This is a telling example of where KiwiBuild has gone wrong.
Part of the problem is that it was existing developers, already building a certain type of house, who self-selected to build KiwiBuild homes in the first year.
Why not, some developers must have thought, I'll get an immediate guaranteed buyer in the form of the government.
A firm that was already building houses in Wanaka applied and was selected. But it's hard to argue this was where the need was most urgent or that a detached house on its own pocket of lakeside real estate could ever be affordable.
The undiscerning haste to be seen to be doing something backfired on Phil Twyford and Labour.
It looks, however, like lessons have been learnt. The KiwiBuild ministry is now looking at companies who construct houses offsite (more cheaply) and then truck them into place.
These houses, which are still probably at least 12 months away from being made available in any significant numbers, might better match voters' idea of affordability. Leading up to the election Labour will be hoping like mad this is the case.
Still, it won't be the solution to the housing crisis.
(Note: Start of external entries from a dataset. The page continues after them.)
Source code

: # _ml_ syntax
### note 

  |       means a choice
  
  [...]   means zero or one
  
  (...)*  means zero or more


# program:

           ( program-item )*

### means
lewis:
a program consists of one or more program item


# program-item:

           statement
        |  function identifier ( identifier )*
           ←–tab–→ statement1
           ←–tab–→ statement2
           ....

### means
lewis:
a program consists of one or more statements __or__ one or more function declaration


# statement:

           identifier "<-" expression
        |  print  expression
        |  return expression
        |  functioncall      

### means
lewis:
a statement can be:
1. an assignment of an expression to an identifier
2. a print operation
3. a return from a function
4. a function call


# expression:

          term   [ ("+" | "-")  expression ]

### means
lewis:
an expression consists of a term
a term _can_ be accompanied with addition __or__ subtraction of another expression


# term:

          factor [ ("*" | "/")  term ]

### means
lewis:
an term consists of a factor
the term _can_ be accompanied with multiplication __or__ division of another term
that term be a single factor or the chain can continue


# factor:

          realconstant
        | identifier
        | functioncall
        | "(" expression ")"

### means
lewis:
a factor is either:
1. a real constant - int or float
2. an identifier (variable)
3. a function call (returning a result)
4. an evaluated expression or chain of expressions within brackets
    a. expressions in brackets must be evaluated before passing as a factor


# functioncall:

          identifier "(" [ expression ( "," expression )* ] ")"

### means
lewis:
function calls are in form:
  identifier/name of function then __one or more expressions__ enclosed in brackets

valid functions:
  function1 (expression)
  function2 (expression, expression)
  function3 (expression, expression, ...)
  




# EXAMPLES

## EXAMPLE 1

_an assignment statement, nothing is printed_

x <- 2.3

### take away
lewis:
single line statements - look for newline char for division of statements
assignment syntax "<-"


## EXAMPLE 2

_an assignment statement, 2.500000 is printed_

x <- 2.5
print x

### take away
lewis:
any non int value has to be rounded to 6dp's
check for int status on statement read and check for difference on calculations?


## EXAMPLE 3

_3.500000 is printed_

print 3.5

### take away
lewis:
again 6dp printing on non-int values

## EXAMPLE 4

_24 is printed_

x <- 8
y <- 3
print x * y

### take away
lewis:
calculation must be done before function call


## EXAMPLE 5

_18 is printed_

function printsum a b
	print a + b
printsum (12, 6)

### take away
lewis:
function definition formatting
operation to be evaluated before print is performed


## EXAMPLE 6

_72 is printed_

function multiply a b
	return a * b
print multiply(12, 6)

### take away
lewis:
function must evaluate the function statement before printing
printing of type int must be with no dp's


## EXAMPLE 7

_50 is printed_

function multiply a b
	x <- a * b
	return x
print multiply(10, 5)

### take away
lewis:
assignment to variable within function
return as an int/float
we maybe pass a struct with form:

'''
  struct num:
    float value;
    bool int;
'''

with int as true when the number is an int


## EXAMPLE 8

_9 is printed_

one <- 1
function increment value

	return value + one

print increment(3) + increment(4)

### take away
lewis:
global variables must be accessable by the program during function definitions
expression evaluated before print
Where it's really biting for many Northlanders is sharply rising rents.
That's where building more state houses (or more correctly state-owned apartments and townhouses) would help.
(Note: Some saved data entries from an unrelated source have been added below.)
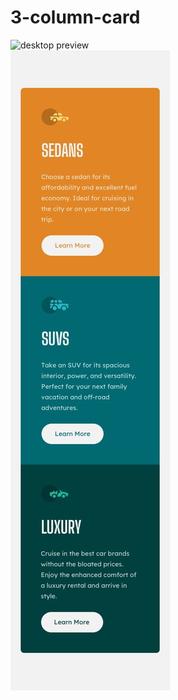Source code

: # 3-column-card
<img src="./design/activ-states.jpg" alt="desktop preview">
<br>
<img src="./design/mobile-design.jpg" alt="mobile preview">
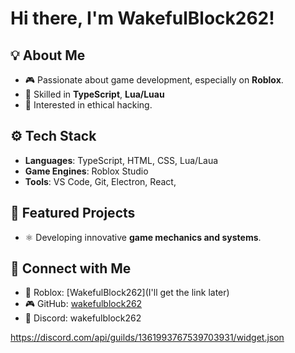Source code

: # Hi there, I'm WakefulBlock262!

## 💡 About Me
- 🎮 Passionate about game development, especially on **Roblox**.
- 🔧 Skilled in **TypeScript**, **Lua/Luau**
- 🤖 Interested in ethical hacking.

## ⚙ Tech Stack
- **Languages**: TypeScript, HTML, CSS, Lua/Laua
- **Game Engines**: Roblox Studio
- **Tools**: VS Code, Git, Electron, React, 

## 🌟 Featured Projects
- ⚛ Developing innovative **game mechanics and systems**.

## 🔗 Connect with Me
- 👾 Roblox: [WakefulBlock262](I'll get the link later)
- 🎮 GitHub: [wakefulblock262](https://github.com/wakefulblock262)
- 💬 Discord: wakefulblock262

https://discord.com/api/guilds/1361993767539703931/widget.json
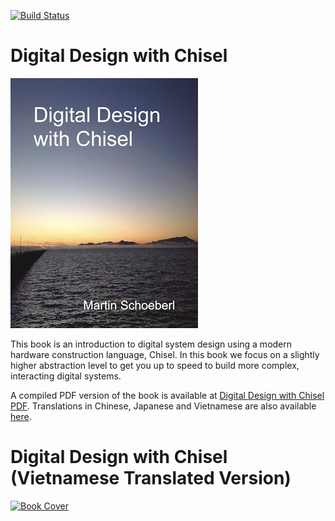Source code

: [![Build Status](https://travis-ci.com/schoeberl/chisel-book.svg?branch=master)](https://travis-ci.com/schoeberl/chisel-book)

# Digital Design with Chisel

[![Book Cover](cover-small.jpg)](http://www.imm.dtu.dk/~masca/chisel-book.html)

This book is an introduction to digital system design using a modern hardware
construction language, Chisel.
In this book we focus on a slightly higher abstraction level to get you up to
speed to build more complex, interacting digital systems.

A compiled PDF version of the book is available at
[Digital Design with Chisel PDF](http://www.imm.dtu.dk/~masca/chisel-book.pdf).
Translations in Chinese, Japanese and Vietnamese are also available
[here](http://www.imm.dtu.dk/~masca/chisel-book.html).

# Digital Design with Chisel (Vietnamese Translated Version)

[![Book Cover](http://www.imm.dtu.dk/~masca/cover-small-vi.jpg)](https://github.com/duchungle/sach-chisel)
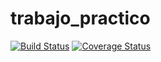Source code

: # trabajo_practico
[![Build Status](https://travis-ci.com/agustinprieto50/trabajo_practico.svg?branch=master)](https://travis-ci.com/agustinprieto50/trabajo_practico)
[![Coverage Status](https://coveralls.io/repos/github/agustinprieto50/tp8/badge.svg?branch=master)](https://coveralls.io/github/agustinprieto50/tp8?branch=master)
Most Housing NZ tenants pay income-related rents, which are fixed at a quarter or less of their income.
While state houses offer affordability to some of New Zealand's poorest citizens, they can also be a tool for lowering rents across the board - if there's enough in a region to reduce the demand for rental properties.
The Government has directed Housing NZ to build additional state houses (a significant policy shift from the previous government which was intent on selling them), but only 160 will be built in Northland over the next four years, adding to the 2041 already in the region.
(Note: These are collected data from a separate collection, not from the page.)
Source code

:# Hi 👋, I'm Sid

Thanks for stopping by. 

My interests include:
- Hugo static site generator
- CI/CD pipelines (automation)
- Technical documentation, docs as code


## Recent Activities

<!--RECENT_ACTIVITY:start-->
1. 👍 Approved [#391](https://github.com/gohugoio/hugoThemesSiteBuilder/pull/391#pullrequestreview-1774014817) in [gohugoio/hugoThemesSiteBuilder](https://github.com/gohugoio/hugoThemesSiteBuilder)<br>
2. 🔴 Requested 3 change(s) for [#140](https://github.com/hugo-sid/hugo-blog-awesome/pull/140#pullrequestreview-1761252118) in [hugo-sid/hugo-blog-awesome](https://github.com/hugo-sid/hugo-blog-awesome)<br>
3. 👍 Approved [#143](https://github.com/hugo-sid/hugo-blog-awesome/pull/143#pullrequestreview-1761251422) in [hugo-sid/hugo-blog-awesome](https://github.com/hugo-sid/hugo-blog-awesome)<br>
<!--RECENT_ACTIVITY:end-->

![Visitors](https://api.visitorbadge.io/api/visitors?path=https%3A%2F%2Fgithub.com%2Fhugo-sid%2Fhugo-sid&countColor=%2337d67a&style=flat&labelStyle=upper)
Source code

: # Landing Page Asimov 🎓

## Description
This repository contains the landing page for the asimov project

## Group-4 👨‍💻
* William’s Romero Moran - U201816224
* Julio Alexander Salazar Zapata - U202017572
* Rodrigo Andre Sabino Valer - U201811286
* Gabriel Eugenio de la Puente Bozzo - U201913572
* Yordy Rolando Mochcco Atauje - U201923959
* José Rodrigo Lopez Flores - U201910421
This overall quantity is too small to dramatically reduce the numbers of people looking for rental accommodation and thus put downward pressure on rents.
The thousands of homes Housing NZ has been directed to build nationwide needs to be turned into hundreds of thousands to have any impact on the rental market.
Construction on this scale would be a far better use of public money than the $1.5 billion that will be paid in Accommodation Supplements in 2018/19 alone. This is money going straight into the pockets of landlords, without addressing the core problem of a housing shortage.
If the Coalition Government is looking at what to deliver in 2019, they would be smart to make good on their housing promises and set out on a path to massively increase the country's state housing stock.
That, however, would mean breaking the self-imposed spending and borrowing rules Labour and the Greens have straight-jacketed themselves with.